◆ **MATERIAL TO PROCESS**:
((
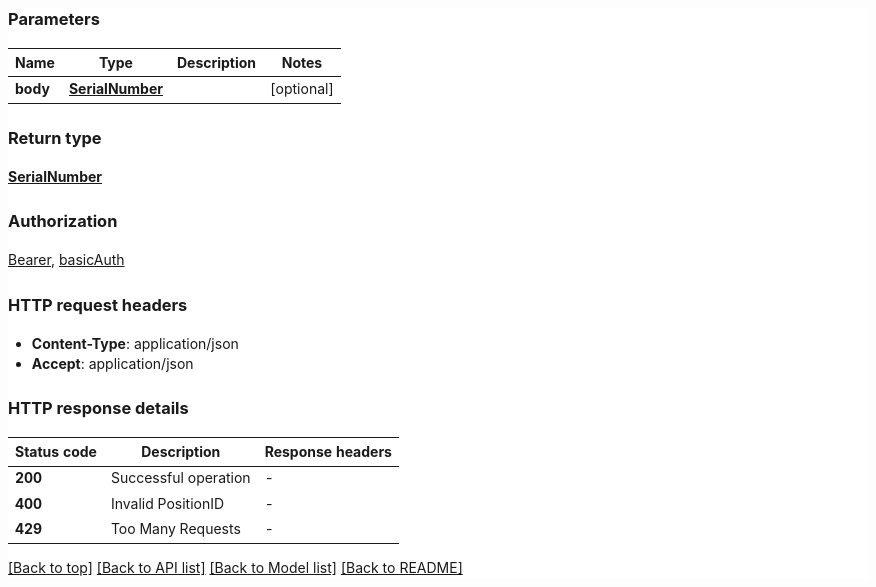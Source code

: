 ### Parameters

Name | Type | Description  | Notes
------------- | ------------- | ------------- | -------------
 **body** | [**SerialNumber**](SerialNumber.md)|  | [optional] 

### Return type

[**SerialNumber**](SerialNumber.md)

### Authorization

[Bearer](../README.md#Bearer), [basicAuth](../README.md#basicAuth)

### HTTP request headers

 - **Content-Type**: application/json
 - **Accept**: application/json

### HTTP response details
| Status code | Description | Response headers |
|-------------|-------------|------------------|
**200** | Successful operation |  -  |
**400** | Invalid PositionID |  -  |
**429** | Too Many Requests |  -  |

[[Back to top]](#) [[Back to API list]](../README.md#documentation-for-api-endpoints) [[Back to Model list]](../README.md#documentation-for-models) [[Back to README]](../README.md)

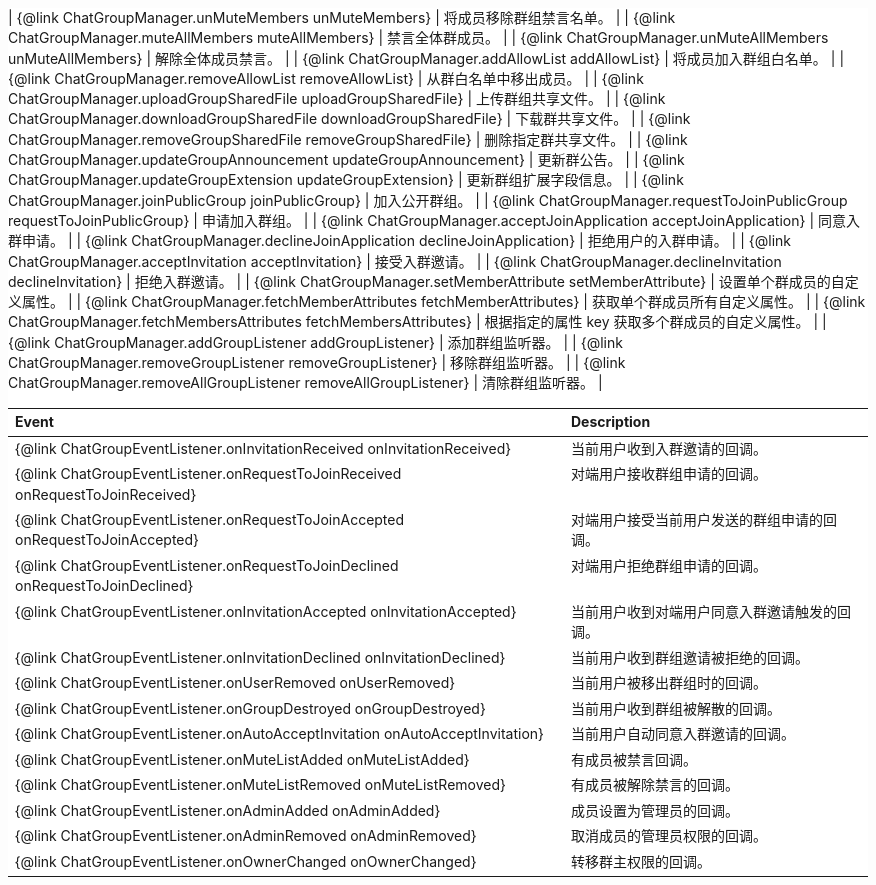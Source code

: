 | {@link ChatGroupManager.unMuteMembers unMuteMembers} | 将成员移除群组禁言名单。 |
| {@link ChatGroupManager.muteAllMembers muteAllMembers} | 禁言全体群成员。 |
| {@link ChatGroupManager.unMuteAllMembers unMuteAllMembers} | 解除全体成员禁言。 |
| {@link ChatGroupManager.addAllowList addAllowList} | 将成员加入群组白名单。 |
| {@link ChatGroupManager.removeAllowList removeAllowList} | 从群白名单中移出成员。 |
| {@link ChatGroupManager.uploadGroupSharedFile uploadGroupSharedFile} | 上传群组共享文件。 |
| {@link ChatGroupManager.downloadGroupSharedFile downloadGroupSharedFile} | 下载群共享文件。 |
| {@link ChatGroupManager.removeGroupSharedFile removeGroupSharedFile} | 删除指定群共享文件。 |
| {@link ChatGroupManager.updateGroupAnnouncement updateGroupAnnouncement} | 更新群公告。 |
| {@link ChatGroupManager.updateGroupExtension updateGroupExtension} | 更新群组扩展字段信息。 |
| {@link ChatGroupManager.joinPublicGroup joinPublicGroup} | 加入公开群组。 |
| {@link ChatGroupManager.requestToJoinPublicGroup requestToJoinPublicGroup} | 申请加入群组。 |
| {@link ChatGroupManager.acceptJoinApplication acceptJoinApplication} | 同意入群申请。 |
| {@link ChatGroupManager.declineJoinApplication declineJoinApplication} | 拒绝用户的入群申请。 |
| {@link ChatGroupManager.acceptInvitation acceptInvitation} | 接受入群邀请。 |
| {@link ChatGroupManager.declineInvitation declineInvitation} | 拒绝入群邀请。 |
| {@link ChatGroupManager.setMemberAttribute setMemberAttribute} | 设置单个群成员的自定义属性。 |
| {@link ChatGroupManager.fetchMemberAttributes fetchMemberAttributes} | 获取单个群成员所有自定义属性。 |
| {@link ChatGroupManager.fetchMembersAttributes fetchMembersAttributes} | 根据指定的属性 key 获取多个群成员的自定义属性。 |
| {@link ChatGroupManager.addGroupListener addGroupListener} | 添加群组监听器。 |
| {@link ChatGroupManager.removeGroupListener removeGroupListener} | 移除群组监听器。 |
| {@link ChatGroupManager.removeAllGroupListener removeAllGroupListener} | 清除群组监听器。 |

| Event | Description |
| :----- | :---------- |
| {@link ChatGroupEventListener.onInvitationReceived onInvitationReceived} | 当前用户收到入群邀请的回调。 |
| {@link ChatGroupEventListener.onRequestToJoinReceived onRequestToJoinReceived} | 对端用户接收群组申请的回调。 |
| {@link ChatGroupEventListener.onRequestToJoinAccepted onRequestToJoinAccepted} | 对端用户接受当前用户发送的群组申请的回调。 |
| {@link ChatGroupEventListener.onRequestToJoinDeclined onRequestToJoinDeclined} | 对端用户拒绝群组申请的回调。 |
| {@link ChatGroupEventListener.onInvitationAccepted onInvitationAccepted} | 当前用户收到对端用户同意入群邀请触发的回调。 |
| {@link ChatGroupEventListener.onInvitationDeclined onInvitationDeclined} | 当前用户收到群组邀请被拒绝的回调。 |
| {@link ChatGroupEventListener.onUserRemoved onUserRemoved} | 当前用户被移出群组时的回调。 |
| {@link ChatGroupEventListener.onGroupDestroyed onGroupDestroyed} | 当前用户收到群组被解散的回调。 |
| {@link ChatGroupEventListener.onAutoAcceptInvitation onAutoAcceptInvitation} | 当前用户自动同意入群邀请的回调。 |
| {@link ChatGroupEventListener.onMuteListAdded onMuteListAdded} | 有成员被禁言回调。 |
| {@link ChatGroupEventListener.onMuteListRemoved onMuteListRemoved} | 有成员被解除禁言的回调。 |
| {@link ChatGroupEventListener.onAdminAdded onAdminAdded} | 成员设置为管理员的回调。 |
| {@link ChatGroupEventListener.onAdminRemoved onAdminRemoved} | 取消成员的管理员权限的回调。 |
| {@link ChatGroupEventListener.onOwnerChanged onOwnerChanged} | 转移群主权限的回调。 |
))
Exact repeats of the lines from the first one in the data through the line containing "Too Many Requests" make up the answer. Pictures do not.

Source code

: ### Parameters

Name | Type | Description  | Notes
------------- | ------------- | ------------- | -------------
 **body** | [**SerialNumber**](SerialNumber.md)|  | [optional] 

### Return type

[**SerialNumber**](SerialNumber.md)

### Authorization

[Bearer](../README.md#Bearer), [basicAuth](../README.md#basicAuth)

### HTTP request headers

 - **Content-Type**: application/json
 - **Accept**: application/json

### HTTP response details
| Status code | Description | Response headers |
|-------------|-------------|------------------|
**200** | Successful operation |  -  |
**400** | Invalid PositionID |  -  |
**429** | Too Many Requests |  -  |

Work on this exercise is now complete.